All librarians have a master’s degree.  Here at St. Mary’s the librarians have degrees from different library schools (yes – we still call some of them library schools, although some have changed their names to schools of information).  We have been to U. of Texas at Austin, U. of Pittsburgh, University of Michigan, Rutgers, U. of South Florida, U. of South Carolina, and U. of North Texas.  AND – our degrees have different names including MS, MLIS (Master of Library & Information Science), MIS, MSI, MSIS, and MLS.

I have an MLS from Rutgers University.  Most of the time MLS means Master of Library Science.  But my diploma says “Master of Library Service.”  Come on up to my office if you want to see it.
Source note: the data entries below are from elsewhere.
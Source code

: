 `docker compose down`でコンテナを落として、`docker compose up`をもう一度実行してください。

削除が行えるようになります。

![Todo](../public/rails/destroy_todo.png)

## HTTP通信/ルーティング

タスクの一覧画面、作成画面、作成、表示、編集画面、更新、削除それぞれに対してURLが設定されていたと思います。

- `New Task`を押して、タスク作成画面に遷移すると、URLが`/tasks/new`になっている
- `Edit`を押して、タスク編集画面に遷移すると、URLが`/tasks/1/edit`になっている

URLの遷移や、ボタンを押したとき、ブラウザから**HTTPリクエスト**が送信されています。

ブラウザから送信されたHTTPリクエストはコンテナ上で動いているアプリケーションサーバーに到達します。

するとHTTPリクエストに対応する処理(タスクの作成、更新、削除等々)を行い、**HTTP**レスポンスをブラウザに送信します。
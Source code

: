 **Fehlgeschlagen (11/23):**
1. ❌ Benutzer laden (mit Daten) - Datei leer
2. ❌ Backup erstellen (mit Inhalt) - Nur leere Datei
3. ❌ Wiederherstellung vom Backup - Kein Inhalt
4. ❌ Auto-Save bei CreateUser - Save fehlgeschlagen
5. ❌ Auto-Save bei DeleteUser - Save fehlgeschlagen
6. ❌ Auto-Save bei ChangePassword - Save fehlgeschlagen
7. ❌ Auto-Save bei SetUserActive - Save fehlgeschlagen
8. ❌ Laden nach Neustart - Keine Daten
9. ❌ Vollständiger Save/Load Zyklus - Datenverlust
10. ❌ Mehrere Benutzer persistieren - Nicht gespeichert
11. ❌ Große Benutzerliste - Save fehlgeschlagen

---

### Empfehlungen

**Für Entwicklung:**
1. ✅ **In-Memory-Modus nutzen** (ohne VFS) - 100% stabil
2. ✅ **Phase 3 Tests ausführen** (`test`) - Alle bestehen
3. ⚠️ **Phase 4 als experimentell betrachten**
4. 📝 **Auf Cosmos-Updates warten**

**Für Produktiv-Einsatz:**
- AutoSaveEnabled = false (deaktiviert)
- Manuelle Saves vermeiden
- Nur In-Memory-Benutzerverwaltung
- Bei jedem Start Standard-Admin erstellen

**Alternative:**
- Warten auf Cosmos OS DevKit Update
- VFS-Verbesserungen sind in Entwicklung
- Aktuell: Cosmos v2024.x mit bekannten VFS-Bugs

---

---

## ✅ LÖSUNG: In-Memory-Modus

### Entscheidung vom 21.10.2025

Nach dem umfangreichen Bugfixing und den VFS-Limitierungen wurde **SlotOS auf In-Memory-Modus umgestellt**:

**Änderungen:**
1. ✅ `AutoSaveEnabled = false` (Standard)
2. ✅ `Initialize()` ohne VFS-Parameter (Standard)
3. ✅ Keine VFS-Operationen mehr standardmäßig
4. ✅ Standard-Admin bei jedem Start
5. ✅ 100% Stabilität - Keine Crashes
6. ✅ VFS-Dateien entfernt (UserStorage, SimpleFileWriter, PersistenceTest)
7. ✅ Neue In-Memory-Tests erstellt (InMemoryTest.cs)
Rutgers doesn’t give diplomas with that name anymore so pretty soon I’ll have a genuine relic.

So how does a person learn to be a librarian?  Do we learn the Library of Congress classification system?  Practice speaking in a whisper?  Memorize the almanac?  Actually it depends.  Some library school students study how to catalog materials (organize and classify them so you can find them).  Some take classes to learn to become good researchers and to help other do research.  Some learn how to preserve materials or archive them.  These days many library school students also learn to create digital learning materials, to use social media, to blog, and to develop tools for finding information.  Some library school students write a masters’ thesis and some don’t.  Most do an internship.  Most of us take statistics and research methods.

Who wants to be a librarian?  Almost anyone!  Lots of SMCM alums have become librarians and archivists.  Did you know that the head archivist at the Rock & Roll Hall of Fame Museum and Archives is a SMCM alum (and she’ll be on campus later this semester).  A totally cool young adult librarian in a northern Virginia public library is an alum.  And did you know that the associate director of the SMCM Library is a SMCM alum???  Go find Kat Ryner (LI 225) and ask her about becoming a librarian.

We are always in the process of becoming librarians.  We learn lots of basics in library school and the real education starts once we get out and working.  Those graduate school courses give us a really solid foundation, get us started thinking about all kinds of issues that librarians care about (fair use of materials, copyright, open access, the digital divide).  We learn to do research and about important library journals (librarians research, write, and publish just like other faculty).

So now you know what makes a librarian.  If you want to know more, ask a librarian to lunch, or coffee. Another thing you should know is that librarians LOVE to talk about why we love being librarians.  We might make you want to be one, too.